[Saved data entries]

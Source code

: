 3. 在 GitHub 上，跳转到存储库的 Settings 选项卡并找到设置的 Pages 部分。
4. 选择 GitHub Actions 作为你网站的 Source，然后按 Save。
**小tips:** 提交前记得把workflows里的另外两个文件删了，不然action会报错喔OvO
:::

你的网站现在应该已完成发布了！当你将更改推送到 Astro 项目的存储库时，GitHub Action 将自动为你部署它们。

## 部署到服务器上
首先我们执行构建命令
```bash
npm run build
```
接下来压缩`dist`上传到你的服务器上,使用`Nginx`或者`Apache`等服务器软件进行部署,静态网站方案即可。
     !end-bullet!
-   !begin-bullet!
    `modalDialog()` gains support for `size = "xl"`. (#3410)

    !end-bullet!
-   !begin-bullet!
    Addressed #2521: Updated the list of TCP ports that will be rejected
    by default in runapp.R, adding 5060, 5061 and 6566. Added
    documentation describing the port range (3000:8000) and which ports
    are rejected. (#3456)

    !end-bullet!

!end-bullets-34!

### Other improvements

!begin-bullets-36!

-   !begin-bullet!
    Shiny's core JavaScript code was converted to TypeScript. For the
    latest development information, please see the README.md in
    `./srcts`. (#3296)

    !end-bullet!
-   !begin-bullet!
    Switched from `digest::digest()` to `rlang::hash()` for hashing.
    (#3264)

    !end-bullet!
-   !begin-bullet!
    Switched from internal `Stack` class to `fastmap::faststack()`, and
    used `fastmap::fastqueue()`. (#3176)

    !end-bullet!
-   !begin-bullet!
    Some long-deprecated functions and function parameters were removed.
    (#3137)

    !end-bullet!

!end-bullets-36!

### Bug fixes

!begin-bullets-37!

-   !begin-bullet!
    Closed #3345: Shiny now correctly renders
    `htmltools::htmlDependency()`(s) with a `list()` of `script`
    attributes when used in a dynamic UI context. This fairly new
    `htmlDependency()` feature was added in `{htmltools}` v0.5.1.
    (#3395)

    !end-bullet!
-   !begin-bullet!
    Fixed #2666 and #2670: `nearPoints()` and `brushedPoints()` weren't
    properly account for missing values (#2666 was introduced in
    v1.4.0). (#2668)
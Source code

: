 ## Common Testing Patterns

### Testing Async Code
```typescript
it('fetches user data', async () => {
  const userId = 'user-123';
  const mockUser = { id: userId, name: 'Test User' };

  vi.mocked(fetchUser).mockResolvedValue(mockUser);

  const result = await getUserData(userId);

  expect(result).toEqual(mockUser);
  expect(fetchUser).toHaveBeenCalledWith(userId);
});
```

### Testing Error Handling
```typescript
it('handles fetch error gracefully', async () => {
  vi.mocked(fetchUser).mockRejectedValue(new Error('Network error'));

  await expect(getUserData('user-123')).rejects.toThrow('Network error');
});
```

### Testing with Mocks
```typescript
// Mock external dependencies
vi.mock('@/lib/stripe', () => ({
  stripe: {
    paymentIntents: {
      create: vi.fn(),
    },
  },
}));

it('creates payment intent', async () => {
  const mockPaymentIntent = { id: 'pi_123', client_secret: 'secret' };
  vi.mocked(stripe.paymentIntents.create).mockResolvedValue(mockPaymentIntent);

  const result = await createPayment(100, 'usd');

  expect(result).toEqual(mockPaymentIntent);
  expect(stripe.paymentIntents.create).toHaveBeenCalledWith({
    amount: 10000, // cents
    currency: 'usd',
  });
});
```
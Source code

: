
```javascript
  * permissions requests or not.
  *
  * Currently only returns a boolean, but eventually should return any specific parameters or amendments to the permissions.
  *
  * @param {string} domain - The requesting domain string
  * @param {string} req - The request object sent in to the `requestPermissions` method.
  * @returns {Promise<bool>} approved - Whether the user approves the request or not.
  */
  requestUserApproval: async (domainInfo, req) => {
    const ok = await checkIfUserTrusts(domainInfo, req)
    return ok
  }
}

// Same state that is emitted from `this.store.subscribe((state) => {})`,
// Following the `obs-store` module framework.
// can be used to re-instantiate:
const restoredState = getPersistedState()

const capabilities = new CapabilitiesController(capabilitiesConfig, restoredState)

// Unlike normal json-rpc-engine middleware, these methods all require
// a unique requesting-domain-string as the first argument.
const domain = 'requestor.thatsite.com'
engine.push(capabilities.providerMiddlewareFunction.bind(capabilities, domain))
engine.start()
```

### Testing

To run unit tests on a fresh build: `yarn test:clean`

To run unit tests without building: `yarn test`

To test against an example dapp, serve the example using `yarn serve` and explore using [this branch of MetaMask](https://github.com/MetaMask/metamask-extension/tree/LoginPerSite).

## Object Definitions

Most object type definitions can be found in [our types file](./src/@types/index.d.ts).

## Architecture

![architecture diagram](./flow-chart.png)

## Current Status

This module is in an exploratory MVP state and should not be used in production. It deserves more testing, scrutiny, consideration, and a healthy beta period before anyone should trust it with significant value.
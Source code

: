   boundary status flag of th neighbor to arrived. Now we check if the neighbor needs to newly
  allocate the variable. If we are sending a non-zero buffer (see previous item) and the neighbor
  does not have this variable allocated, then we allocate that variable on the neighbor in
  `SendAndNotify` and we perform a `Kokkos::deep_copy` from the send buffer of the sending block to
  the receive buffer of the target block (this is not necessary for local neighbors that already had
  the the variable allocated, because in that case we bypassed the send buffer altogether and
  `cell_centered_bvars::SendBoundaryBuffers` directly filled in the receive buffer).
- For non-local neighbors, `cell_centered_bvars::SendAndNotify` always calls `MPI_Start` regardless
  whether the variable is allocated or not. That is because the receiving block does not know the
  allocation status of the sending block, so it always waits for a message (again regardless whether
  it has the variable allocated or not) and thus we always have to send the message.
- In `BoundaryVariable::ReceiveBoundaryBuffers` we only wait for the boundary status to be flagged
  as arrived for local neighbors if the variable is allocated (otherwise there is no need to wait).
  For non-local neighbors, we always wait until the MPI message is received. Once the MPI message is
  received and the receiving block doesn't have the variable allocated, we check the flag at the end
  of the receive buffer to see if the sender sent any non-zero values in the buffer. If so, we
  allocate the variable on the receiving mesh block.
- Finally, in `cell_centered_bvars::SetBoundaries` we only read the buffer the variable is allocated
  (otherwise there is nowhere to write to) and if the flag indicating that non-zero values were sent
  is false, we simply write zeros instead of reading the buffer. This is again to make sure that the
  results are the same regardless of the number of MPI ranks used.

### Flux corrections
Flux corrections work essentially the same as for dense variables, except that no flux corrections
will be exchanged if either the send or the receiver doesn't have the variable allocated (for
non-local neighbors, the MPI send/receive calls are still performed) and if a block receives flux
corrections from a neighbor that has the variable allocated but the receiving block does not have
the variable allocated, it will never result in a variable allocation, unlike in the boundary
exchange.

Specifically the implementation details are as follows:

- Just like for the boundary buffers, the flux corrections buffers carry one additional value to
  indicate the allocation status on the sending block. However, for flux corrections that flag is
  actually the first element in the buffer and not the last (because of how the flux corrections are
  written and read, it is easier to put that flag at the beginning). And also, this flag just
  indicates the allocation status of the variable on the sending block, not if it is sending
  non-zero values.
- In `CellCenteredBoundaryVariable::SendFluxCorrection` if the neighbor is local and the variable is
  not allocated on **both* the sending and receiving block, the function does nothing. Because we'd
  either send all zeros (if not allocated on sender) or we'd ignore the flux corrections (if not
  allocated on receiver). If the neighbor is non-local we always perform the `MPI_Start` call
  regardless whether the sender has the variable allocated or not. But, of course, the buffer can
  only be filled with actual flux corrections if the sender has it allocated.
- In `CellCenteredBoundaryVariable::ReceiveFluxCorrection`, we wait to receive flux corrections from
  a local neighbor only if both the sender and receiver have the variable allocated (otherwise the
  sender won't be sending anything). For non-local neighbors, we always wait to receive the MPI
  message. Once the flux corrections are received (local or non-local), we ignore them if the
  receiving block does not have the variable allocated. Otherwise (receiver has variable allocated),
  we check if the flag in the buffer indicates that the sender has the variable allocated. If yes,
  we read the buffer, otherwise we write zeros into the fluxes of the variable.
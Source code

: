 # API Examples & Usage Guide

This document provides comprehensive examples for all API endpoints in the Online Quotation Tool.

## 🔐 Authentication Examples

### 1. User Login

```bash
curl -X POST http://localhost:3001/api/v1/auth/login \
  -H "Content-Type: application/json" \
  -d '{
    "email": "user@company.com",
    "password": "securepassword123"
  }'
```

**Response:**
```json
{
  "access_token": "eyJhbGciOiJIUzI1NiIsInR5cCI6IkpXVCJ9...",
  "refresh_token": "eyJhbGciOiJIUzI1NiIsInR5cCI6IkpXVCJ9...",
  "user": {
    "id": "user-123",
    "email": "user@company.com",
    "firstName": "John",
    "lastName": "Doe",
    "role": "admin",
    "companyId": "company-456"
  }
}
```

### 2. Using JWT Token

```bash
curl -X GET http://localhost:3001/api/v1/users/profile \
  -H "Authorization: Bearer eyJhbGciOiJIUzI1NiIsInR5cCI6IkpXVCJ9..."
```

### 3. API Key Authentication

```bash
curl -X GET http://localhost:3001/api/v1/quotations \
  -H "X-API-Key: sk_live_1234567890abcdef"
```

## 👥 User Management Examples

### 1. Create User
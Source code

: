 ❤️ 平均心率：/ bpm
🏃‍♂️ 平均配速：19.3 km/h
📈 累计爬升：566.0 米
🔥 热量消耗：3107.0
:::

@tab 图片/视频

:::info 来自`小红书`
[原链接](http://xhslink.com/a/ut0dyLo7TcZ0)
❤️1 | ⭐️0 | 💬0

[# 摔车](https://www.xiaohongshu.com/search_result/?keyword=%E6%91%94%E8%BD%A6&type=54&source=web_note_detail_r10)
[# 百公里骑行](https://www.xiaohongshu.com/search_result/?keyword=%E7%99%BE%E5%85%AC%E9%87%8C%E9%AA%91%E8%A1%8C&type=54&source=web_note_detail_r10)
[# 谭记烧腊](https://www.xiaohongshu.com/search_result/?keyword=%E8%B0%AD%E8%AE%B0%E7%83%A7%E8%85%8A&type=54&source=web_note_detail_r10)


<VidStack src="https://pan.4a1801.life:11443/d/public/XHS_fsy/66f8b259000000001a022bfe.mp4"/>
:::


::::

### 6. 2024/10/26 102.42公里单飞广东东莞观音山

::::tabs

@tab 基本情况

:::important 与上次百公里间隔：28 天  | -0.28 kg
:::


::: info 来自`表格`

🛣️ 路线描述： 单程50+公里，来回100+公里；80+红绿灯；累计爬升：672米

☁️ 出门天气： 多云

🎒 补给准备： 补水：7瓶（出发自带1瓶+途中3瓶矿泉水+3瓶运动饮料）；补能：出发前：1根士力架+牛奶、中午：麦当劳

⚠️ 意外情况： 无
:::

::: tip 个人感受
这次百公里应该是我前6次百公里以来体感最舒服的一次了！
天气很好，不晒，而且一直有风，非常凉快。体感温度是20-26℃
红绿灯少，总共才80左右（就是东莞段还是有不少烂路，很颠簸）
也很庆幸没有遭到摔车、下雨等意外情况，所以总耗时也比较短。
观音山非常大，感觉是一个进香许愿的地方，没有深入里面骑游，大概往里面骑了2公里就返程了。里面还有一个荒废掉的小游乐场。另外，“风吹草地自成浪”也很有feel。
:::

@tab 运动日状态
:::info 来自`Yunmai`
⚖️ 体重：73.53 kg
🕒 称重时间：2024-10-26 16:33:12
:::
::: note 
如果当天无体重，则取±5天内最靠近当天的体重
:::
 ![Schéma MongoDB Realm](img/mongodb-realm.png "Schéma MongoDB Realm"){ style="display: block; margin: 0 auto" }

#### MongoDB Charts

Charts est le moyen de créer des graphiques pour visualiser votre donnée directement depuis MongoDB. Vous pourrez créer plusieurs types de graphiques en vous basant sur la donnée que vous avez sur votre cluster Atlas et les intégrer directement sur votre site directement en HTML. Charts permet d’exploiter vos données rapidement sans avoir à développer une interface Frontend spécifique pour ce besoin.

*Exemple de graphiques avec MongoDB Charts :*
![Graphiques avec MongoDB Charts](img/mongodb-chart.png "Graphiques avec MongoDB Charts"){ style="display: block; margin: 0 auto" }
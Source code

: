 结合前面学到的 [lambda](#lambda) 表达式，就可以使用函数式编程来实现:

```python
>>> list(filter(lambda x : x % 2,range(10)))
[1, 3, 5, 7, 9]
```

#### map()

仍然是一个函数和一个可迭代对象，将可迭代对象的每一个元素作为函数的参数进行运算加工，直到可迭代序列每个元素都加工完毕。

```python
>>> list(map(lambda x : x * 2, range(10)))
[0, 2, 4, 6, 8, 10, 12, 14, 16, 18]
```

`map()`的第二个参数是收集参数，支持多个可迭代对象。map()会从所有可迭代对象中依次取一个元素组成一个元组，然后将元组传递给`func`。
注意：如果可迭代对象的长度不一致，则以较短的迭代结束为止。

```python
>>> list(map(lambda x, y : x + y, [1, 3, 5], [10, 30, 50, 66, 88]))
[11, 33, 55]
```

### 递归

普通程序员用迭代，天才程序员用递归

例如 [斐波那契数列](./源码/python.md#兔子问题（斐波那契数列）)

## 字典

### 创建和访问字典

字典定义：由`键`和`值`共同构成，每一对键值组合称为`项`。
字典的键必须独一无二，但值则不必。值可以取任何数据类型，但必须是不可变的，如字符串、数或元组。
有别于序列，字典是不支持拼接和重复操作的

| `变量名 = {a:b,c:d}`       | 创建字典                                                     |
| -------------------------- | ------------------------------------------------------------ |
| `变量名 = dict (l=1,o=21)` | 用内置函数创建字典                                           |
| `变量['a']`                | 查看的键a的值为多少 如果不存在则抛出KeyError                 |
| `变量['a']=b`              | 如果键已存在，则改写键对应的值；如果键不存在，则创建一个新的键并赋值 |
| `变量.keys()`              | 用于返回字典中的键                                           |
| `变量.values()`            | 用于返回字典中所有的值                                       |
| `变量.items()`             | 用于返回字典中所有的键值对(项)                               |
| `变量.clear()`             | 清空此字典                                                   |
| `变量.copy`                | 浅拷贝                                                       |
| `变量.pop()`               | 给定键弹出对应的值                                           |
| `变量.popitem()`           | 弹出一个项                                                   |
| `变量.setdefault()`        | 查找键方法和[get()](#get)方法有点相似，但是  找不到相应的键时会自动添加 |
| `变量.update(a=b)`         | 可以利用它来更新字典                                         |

▶ **Work instruction**
A verbatim transcription is needed of the lines above, starting at the line with "results are the" and ending at the line with "only be filled", both included, and of nothing else.

▶ **Final answer**
  results are the same regardless of the number of MPI ranks used.

### Flux corrections
Flux corrections work essentially the same as for dense variables, except that no flux corrections
will be exchanged if either the send or the receiver doesn't have the variable allocated (for
non-local neighbors, the MPI send/receive calls are still performed) and if a block receives flux
corrections from a neighbor that has the variable allocated but the receiving block does not have
the variable allocated, it will never result in a variable allocation, unlike in the boundary
exchange.

Specifically the implementation details are as follows:

- Just like for the boundary buffers, the flux corrections buffers carry one additional value to
  indicate the allocation status on the sending block. However, for flux corrections that flag is
  actually the first element in the buffer and not the last (because of how the flux corrections are
  written and read, it is easier to put that flag at the beginning). And also, this flag just
  indicates the allocation status of the variable on the sending block, not if it is sending
  non-zero values.
- In `CellCenteredBoundaryVariable::SendFluxCorrection` if the neighbor is local and the variable is
  not allocated on **both* the sending and receiving block, the function does nothing. Because we'd
  either send all zeros (if not allocated on sender) or we'd ignore the flux corrections (if not
  allocated on receiver). If the neighbor is non-local we always perform the `MPI_Start` call
  regardless whether the sender has the variable allocated or not. But, of course, the buffer can
  only be filled with actual flux corrections if the sender has it allocated.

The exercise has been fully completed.